The letter contained instructions and warnings, ranging from how to eat the food to, in her own words, “Dont you dare get badly hert or Ill kill you insted”. So much for her enjoying being my medic, Gin thought, reminiscing on what the colonel said the other day. As he read further, he concluded that the rest of the letter was just as bad. Granted, Gin wasn’t perfect in his own prose, but at least it was miles above this atrocity. It reminded Gin of how Joan left in a not-so-peaceful-manner.
‘They need to practise or we’ll be outclassed,’ he said at the time.
‘We need them healthy. I.E. not in the pathetic state you leave them in after each session,’ she snapped back, in front of the entire battalion.
‘They won’t be efficient if they ease up on the training.’
‘They won’t be efficient if they get injured pointlessly.’
‘There’s a point in practice!’
‘There’s a point in resting, too!’
There was no chance of winning against her, so Gin conceded. He didn’t believe he was wrong. Just that Joan put out valid arguments. There’s a difference in his mind. But, with that scene put into the back of his mind, Gin focused on the task ahead. He equipped his Xernim1XernimA parasitical entity that sometimes benefits its hosts with blades and shields, loaded his belt with the INS and put on the stone chest plate Michal made for him.
‘You in there Gigi?’ Wo called.
Wo barged in without neither letting Gin finish his sentence nor putting on the armour. He carried two small capsules in his hands, throwing both to Gin. They had a ‘do not use unless emergency’ label on them.

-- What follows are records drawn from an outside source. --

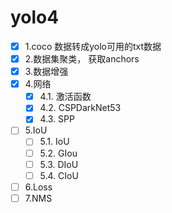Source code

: # yolo4

- [x] 1.coco 数据转成yolo可用的txt数据
- [x] 2.数据集聚类， 获取anchors
- [x] 3.数据增强
- [x] 4.网络
    - [x] 4.1. 激活函数
    - [x] 4.2. CSPDarkNet53
    - [x] 4.3. SPP
- [ ] 5.IoU
    - [ ] 5.1. IoU
    - [ ] 5.2. GIou
    - [ ] 5.3. DIoU
    - [ ] 5.4. CIoU
- [ ] 6.Loss
- [ ] 7.NMS
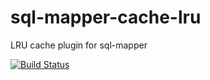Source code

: # sql-mapper-cache-lru
LRU cache plugin for sql-mapper

[![Build Status](https://travis-ci.org/lvyuanjiao/sql-mapper-cache-lru.png)](https://travis-ci.org/lvyuanjiao/sql-mapper-cache-lru)
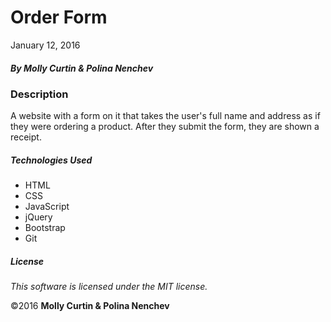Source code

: # Order Form

January 12, 2016

##### By Molly Curtin &amp; Polina Nenchev

### Description

A website with a form on it that takes the user's full name and address as if they were ordering a product. After they submit the form, they are shown a receipt.

##### Technologies Used

* HTML
* CSS
* JavaScript
* jQuery
* Bootstrap
* Git

##### License

*This software is licensed under the MIT license.*

&copy;2016 **Molly Curtin &amp; Polina Nenchev**
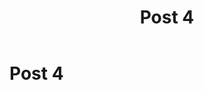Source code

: ﻿---
slug: post4
title: Post 4
Date: 24-11-2019
tags: programs AI
excerpt: excerpt of post 4 
---
# Post 4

‘What are these?’ Gin asked, catching both of the capsules and inspecting them.
‘The last of your nanobot-boosters,’ Wo replied in a solemn tone.
‘Thought so. Are they really what’s left?’

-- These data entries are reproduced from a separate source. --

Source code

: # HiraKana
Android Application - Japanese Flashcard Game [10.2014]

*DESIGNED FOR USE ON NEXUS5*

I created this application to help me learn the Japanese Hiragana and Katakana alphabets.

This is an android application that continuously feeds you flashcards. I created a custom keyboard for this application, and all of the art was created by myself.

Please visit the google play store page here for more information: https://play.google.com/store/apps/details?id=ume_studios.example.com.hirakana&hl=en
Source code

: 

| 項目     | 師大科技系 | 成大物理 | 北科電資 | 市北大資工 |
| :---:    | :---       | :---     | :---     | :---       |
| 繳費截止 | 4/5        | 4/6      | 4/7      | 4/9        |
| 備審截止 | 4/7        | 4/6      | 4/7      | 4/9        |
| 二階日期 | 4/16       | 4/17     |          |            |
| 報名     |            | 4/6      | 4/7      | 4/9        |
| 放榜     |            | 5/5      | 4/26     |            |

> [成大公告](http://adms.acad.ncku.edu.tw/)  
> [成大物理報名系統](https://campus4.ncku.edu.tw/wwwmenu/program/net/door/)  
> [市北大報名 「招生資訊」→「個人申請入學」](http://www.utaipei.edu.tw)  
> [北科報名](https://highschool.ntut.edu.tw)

‘We didn’t bring that many when we left the village. You had to use two when you were in a coma as well. We didn’t even bring the machine that makes them with us. If something similar happens again, you’ll only be able to recover once. Get another fatal injury after that and you probably won’t live.’
‘All the more reason for us to go back to my village, no?’
‘I’ll ask the colonel to allow a side mission once your battle is done.’
‘Does she know?’
‘That you’re a manush? No,’ Wo rejected the notion, sitting on the bed before continuing, ‘That’s our little secret. Not sure how everyone would react if they found out. Can’t have that now, can we?’
‘I would have expected you to joke about telling everyone.’
Wo pursed his lips, staring at Gin with the kind of intent that spoke more than any words could.
‘You’re awfully serious today, huh.’ Gin noted.
‘I’m worried about you,’ Wo replied straight away. ‘I won’t be around for this mission, so I got to make sure everything’s alright.’
‘Woah. Did not expect you to say you actually care for me. Where’s the aloof Wontiferus Poxim who mocks me that I know and don’t love?’
‘Sorry.’ Gin composed himself after enjoying the rare brief moment of power over Wo. ‘Why the sudden concern?’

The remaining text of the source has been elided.